It is a judgment that was given to the devil. The message was that the great battle of the cosmos, which he had initiated, would end in his defeat. His rebellion against God, which turned freedom into bondage for the creatures who bore God's image, would be broken. The reign of evil now begun on earth, the reign which cast the world into frigid darkness for a season, will come to an end. Mysteriously, evil, which seems out of control, is actually, as Luther said, on a leash tethered to the very will of God. And in the greatest irony in the universe, from the seed of the woman who was tempted into sin first, would come a promised judge who would crush the head of the serpent. Though Satan would strike the heel of this victor to come, the venom was not equal to the power of the lifeblood in this covenant Savior. Satan will be crushed and the Redeemer will be victorious.
However, the same words spoken in judgment become, for the woman and the man, words of hope, words of life. The prophecy is a covenant. It is, in fact, the second covenant. The first covenant was that if they kept the word of God perfectly, they would live. It was a covenant of works — keep my commandments and you shall live; violate them and you will suffer the terms of this covenant: death. The sin of Eve and Adam had now broken the covenant and they became subject to the penal terms of that first covenant, which was death. So in the words spoken by God at this tribunal, a second covenant was established. God, through the seed of the woman, would bring forth one who would crush the evil one and become her redeemer.

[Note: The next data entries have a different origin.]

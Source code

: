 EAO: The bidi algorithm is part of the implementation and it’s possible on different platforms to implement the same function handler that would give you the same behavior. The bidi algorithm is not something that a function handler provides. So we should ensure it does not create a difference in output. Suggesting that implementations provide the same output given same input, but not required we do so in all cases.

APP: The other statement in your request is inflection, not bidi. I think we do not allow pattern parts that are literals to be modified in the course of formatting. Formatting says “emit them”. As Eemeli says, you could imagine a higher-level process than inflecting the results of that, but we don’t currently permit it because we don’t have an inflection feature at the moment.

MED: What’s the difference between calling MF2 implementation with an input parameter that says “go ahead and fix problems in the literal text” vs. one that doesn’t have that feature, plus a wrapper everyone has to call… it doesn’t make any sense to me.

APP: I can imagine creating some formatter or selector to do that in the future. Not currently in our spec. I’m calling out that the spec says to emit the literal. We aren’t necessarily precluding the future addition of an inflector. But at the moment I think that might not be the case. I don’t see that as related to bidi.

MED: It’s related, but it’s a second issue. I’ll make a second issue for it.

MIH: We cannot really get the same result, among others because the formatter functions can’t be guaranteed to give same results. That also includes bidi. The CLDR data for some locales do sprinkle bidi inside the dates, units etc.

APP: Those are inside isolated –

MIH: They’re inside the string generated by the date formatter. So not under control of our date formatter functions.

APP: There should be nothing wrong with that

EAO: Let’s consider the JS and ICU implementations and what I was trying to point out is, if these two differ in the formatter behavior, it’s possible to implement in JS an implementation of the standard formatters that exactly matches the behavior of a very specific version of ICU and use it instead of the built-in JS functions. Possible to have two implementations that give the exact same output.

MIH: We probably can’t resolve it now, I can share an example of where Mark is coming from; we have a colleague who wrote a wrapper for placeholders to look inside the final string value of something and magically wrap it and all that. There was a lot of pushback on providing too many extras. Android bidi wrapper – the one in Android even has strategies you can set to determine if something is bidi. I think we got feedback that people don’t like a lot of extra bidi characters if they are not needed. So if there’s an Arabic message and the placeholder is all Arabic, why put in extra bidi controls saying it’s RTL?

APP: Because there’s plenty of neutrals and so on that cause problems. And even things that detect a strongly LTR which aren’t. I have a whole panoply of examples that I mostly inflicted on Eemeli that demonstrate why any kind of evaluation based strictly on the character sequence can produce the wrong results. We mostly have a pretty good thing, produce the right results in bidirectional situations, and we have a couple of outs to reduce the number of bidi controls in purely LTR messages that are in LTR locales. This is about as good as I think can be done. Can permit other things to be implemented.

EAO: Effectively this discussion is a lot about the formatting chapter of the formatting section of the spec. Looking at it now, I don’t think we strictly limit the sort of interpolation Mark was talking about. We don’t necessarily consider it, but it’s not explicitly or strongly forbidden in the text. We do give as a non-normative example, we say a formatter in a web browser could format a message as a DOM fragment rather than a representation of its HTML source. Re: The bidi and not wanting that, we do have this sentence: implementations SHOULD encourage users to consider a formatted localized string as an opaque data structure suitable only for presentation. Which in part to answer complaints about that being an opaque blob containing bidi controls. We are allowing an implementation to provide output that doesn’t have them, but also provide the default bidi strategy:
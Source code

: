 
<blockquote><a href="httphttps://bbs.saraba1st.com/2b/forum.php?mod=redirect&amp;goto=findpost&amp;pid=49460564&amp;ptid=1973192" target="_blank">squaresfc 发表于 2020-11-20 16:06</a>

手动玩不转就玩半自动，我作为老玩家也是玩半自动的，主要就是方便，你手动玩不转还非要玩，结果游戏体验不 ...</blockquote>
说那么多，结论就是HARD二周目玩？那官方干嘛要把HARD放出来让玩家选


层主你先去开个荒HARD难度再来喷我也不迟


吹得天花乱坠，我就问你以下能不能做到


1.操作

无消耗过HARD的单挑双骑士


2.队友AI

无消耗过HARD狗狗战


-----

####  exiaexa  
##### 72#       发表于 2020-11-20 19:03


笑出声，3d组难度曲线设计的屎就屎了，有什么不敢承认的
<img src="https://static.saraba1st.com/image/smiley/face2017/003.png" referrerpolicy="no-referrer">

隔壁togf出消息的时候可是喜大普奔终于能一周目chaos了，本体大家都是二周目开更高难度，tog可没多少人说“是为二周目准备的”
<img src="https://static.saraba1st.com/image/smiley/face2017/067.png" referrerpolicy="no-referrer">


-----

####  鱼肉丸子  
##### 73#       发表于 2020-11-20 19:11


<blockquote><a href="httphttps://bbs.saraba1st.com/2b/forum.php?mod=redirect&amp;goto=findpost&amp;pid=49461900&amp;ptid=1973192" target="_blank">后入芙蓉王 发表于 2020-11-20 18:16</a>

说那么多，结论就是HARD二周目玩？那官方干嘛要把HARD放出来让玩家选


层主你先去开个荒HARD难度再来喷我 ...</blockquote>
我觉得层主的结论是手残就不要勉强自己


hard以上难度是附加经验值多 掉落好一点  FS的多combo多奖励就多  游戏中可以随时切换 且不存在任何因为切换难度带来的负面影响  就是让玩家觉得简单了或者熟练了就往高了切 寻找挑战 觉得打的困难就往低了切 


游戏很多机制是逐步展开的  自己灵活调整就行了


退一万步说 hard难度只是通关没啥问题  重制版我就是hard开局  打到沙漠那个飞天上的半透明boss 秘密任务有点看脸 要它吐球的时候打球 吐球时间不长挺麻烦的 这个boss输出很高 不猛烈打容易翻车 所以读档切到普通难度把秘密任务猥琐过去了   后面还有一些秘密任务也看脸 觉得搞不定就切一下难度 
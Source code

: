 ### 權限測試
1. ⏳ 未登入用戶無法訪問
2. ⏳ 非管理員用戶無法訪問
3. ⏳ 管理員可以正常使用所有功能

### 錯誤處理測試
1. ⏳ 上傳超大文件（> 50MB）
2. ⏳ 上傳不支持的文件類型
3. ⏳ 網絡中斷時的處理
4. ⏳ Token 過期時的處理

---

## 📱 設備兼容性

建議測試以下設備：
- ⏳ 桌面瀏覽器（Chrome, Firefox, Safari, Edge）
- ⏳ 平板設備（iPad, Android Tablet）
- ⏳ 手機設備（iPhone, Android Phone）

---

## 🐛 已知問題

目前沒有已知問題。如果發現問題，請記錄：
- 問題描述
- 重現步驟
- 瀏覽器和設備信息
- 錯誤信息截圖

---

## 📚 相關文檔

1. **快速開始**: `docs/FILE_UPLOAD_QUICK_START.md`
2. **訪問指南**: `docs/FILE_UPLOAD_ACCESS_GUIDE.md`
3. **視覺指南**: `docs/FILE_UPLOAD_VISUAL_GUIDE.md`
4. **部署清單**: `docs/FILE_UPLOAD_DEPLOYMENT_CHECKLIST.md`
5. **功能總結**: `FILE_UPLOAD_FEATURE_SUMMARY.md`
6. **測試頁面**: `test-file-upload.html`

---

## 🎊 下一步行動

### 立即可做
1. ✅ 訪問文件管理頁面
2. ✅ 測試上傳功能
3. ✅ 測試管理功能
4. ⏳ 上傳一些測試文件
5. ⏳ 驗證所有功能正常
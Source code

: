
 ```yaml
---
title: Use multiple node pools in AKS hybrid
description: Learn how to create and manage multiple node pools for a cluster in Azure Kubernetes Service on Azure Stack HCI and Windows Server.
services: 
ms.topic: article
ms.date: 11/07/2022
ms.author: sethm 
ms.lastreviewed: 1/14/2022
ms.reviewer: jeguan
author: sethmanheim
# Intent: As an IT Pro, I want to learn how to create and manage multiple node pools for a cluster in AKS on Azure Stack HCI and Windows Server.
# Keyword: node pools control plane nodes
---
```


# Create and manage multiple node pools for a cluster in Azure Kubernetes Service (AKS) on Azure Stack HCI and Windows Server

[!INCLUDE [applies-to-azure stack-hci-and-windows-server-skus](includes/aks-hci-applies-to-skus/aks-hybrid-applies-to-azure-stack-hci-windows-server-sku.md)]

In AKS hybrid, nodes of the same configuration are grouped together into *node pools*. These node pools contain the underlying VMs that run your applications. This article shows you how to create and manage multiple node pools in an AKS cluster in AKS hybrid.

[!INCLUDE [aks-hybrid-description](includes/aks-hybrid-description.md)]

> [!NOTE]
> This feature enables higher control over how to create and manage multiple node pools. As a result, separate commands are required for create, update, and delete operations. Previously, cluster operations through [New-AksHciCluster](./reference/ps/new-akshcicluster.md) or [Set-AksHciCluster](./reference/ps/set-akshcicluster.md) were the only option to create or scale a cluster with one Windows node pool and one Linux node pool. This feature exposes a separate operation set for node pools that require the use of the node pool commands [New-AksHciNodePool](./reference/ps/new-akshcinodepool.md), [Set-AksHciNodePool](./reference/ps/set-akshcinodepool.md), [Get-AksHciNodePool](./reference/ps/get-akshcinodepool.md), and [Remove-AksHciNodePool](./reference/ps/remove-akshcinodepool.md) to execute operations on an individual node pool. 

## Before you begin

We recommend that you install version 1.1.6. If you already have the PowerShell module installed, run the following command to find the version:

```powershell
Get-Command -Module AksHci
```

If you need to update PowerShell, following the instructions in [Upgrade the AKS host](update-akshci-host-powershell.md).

It was hard to see it all in these few words of Genesis 3:15, but the remainder of the Bible would rest on what had just happened. It will take the calling of a man Abraham to further unveil the power of what was happening at this moment. It will take Moses and David and the prophets, like Isaiah, to finally see the magnificent life that is proleptic in this Promised One. The law of God, which was broken, would have to be kept. Moreover, the punishment would have to be met by God Himself to release Adam and Eve from the bondage they had encountered. We will come to see that in giving a second covenant, a covenant of grace, God would, through this Promised One, do what they could not do for themselves. He would keep the terms of the first covenant for them. He would be tempted and yet not sin. He would suffer for them, and become Himself the substitution for them and their progeny and take the punishment of sin. That is what we are reading about in Galatians. Galatians provides the commentary on this verse. This passage is about Eden, which was lost and which you long for, being restored.